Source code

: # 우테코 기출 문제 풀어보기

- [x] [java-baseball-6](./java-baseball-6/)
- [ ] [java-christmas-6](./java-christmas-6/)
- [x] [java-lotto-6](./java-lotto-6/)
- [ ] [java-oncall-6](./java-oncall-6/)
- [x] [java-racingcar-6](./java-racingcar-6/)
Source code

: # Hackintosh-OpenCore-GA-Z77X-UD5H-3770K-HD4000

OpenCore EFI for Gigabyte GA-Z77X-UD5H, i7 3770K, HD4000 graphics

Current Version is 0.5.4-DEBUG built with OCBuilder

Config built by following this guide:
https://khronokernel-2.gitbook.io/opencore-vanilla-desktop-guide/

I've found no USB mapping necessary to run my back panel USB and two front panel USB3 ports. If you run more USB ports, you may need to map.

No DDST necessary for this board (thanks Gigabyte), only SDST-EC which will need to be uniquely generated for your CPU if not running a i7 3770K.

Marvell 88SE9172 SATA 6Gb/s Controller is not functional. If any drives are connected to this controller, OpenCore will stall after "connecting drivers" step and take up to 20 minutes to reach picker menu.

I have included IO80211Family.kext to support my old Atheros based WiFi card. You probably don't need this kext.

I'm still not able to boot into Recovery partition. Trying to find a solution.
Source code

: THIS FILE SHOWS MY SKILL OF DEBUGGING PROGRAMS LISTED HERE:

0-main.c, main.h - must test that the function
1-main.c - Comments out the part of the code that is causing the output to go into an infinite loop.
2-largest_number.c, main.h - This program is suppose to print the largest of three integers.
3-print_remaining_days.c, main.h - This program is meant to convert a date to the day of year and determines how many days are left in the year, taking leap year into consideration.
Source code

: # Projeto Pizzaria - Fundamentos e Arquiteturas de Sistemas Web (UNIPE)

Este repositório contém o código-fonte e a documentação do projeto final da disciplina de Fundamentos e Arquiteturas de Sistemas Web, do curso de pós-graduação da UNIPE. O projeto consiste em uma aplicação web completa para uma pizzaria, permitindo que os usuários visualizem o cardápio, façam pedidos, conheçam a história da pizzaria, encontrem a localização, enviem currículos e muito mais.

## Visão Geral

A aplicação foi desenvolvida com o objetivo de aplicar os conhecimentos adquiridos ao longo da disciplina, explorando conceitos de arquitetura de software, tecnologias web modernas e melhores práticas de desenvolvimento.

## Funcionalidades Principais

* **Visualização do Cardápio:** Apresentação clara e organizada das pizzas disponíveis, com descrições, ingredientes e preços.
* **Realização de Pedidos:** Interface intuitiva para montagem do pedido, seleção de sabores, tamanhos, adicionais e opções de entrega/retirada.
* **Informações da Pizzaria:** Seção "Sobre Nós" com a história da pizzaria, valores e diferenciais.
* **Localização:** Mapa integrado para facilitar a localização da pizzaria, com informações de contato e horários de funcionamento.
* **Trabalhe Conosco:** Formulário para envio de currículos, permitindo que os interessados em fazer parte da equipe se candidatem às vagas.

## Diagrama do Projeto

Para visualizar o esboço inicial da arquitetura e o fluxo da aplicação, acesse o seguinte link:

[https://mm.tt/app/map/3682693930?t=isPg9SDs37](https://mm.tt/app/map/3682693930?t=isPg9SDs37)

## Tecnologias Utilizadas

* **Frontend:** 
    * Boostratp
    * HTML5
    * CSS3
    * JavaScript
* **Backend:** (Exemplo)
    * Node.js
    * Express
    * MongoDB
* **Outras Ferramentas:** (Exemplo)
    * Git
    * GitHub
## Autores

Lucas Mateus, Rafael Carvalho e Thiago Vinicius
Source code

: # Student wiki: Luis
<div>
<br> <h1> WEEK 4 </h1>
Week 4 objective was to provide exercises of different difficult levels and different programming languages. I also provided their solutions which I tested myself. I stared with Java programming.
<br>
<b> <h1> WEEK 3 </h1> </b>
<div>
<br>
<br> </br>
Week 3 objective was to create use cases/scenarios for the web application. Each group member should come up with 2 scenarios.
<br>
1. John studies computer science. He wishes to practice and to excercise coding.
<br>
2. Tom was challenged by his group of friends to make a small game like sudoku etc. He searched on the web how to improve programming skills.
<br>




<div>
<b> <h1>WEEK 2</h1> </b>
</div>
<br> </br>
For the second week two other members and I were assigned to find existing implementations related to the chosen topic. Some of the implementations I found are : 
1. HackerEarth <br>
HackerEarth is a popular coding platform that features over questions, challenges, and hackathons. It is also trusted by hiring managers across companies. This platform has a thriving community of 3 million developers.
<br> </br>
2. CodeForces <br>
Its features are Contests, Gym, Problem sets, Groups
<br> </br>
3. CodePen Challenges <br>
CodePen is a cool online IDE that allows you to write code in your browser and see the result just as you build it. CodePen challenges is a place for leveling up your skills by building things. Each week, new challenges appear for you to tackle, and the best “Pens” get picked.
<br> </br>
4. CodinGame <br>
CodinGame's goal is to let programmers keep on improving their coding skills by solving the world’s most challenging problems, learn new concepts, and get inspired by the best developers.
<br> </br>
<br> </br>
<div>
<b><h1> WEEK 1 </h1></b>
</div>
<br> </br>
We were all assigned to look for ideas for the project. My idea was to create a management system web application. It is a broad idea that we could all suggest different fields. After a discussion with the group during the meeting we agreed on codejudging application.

### The task
Reproduce each entry exactly, leaving out nothing.

### Written response
Source code

: # 우테코 기출 문제 풀어보기

- [x] [java-baseball-6](./java-baseball-6/)
- [ ] [java-christmas-6](./java-christmas-6/)
- [x] [java-lotto-6](./java-lotto-6/)
- [ ] [java-oncall-6](./java-oncall-6/)
- [x] [java-racingcar-6](./java-racingcar-6/)
Source code

: # Hackintosh-OpenCore-GA-Z77X-UD5H-3770K-HD4000

OpenCore EFI for Gigabyte GA-Z77X-UD5H, i7 3770K, HD4000 graphics

Current Version is 0.5.4-DEBUG built with OCBuilder

Config built by following this guide:
https://khronokernel-2.gitbook.io/opencore-vanilla-desktop-guide/

I've found no USB mapping necessary to run my back panel USB and two front panel USB3 ports. If you run more USB ports, you may need to map.

No DDST necessary for this board (thanks Gigabyte), only SDST-EC which will need to be uniquely generated for your CPU if not running a i7 3770K.

Marvell 88SE9172 SATA 6Gb/s Controller is not functional. If any drives are connected to this controller, OpenCore will stall after "connecting drivers" step and take up to 20 minutes to reach picker menu.

I have included IO80211Family.kext to support my old Atheros based WiFi card. You probably don't need this kext.

I'm still not able to boot into Recovery partition. Trying to find a solution.
Source code

: THIS FILE SHOWS MY SKILL OF DEBUGGING PROGRAMS LISTED HERE:

0-main.c, main.h - must test that the function
1-main.c - Comments out the part of the code that is causing the output to go into an infinite loop.
2-largest_number.c, main.h - This program is suppose to print the largest of three integers.
3-print_remaining_days.c, main.h - This program is meant to convert a date to the day of year and determines how many days are left in the year, taking leap year into consideration.
Source code

: # Projeto Pizzaria - Fundamentos e Arquiteturas de Sistemas Web (UNIPE)

Este repositório contém o código-fonte e a documentação do projeto final da disciplina de Fundamentos e Arquiteturas de Sistemas Web, do curso de pós-graduação da UNIPE. O projeto consiste em uma aplicação web completa para uma pizzaria, permitindo que os usuários visualizem o cardápio, façam pedidos, conheçam a história da pizzaria, encontrem a localização, enviem currículos e muito mais.

## Visão Geral

A aplicação foi desenvolvida com o objetivo de aplicar os conhecimentos adquiridos ao longo da disciplina, explorando conceitos de arquitetura de software, tecnologias web modernas e melhores práticas de desenvolvimento.

## Funcionalidades Principais

* **Visualização do Cardápio:** Apresentação clara e organizada das pizzas disponíveis, com descrições, ingredientes e preços.
* **Realização de Pedidos:** Interface intuitiva para montagem do pedido, seleção de sabores, tamanhos, adicionais e opções de entrega/retirada.
* **Informações da Pizzaria:** Seção "Sobre Nós" com a história da pizzaria, valores e diferenciais.
* **Localização:** Mapa integrado para facilitar a localização da pizzaria, com informações de contato e horários de funcionamento.
* **Trabalhe Conosco:** Formulário para envio de currículos, permitindo que os interessados em fazer parte da equipe se candidatem às vagas.

## Diagrama do Projeto

Para visualizar o esboço inicial da arquitetura e o fluxo da aplicação, acesse o seguinte link:

[https://mm.tt/app/map/3682693930?t=isPg9SDs37](https://mm.tt/app/map/3682693930?t=isPg9SDs37)

## Tecnologias Utilizadas

* **Frontend:** 
    * Boostratp
    * HTML5
    * CSS3
    * JavaScript
* **Backend:** (Exemplo)
    * Node.js
    * Express
    * MongoDB
* **Outras Ferramentas:** (Exemplo)
    * Git
    * GitHub
## Autores

Lucas Mateus, Rafael Carvalho e Thiago Vinicius
Source code

: # Student wiki: Luis
<div>
<br> <h1> WEEK 4 </h1>
Week 4 objective was to provide exercises of different difficult levels and different programming languages. I also provided their solutions which I tested myself. I stared with Java programming.
<br>
<b> <h1> WEEK 3 </h1> </b>
<div>
<br>
<br> </br>
Week 3 objective was to create use cases/scenarios for the web application. Each group member should come up with 2 scenarios.
<br>
1. John studies computer science. He wishes to practice and to excercise coding.
<br>
2. Tom was challenged by his group of friends to make a small game like sudoku etc. He searched on the web how to improve programming skills.
<br>




<div>
<b> <h1>WEEK 2</h1> </b>
</div>
<br> </br>
For the second week two other members and I were assigned to find existing implementations related to the chosen topic. Some of the implementations I found are : 
1. HackerEarth <br>
HackerEarth is a popular coding platform that features over questions, challenges, and hackathons. It is also trusted by hiring managers across companies. This platform has a thriving community of 3 million developers.
<br> </br>
2. CodeForces <br>
Its features are Contests, Gym, Problem sets, Groups
<br> </br>
3. CodePen Challenges <br>
CodePen is a cool online IDE that allows you to write code in your browser and see the result just as you build it. CodePen challenges is a place for leveling up your skills by building things. Each week, new challenges appear for you to tackle, and the best “Pens” get picked.
<br> </br>
4. CodinGame <br>
CodinGame's goal is to let programmers keep on improving their coding skills by solving the world’s most challenging problems, learn new concepts, and get inspired by the best developers.
<br> </br>
<br> </br>
<div>
<b><h1> WEEK 1 </h1></b>
</div>
<br> </br>
We were all assigned to look for ideas for the project. My idea was to create a management system web application. It is a broad idea that we could all suggest different fields. After a discussion with the group during the meeting we agreed on codejudging application.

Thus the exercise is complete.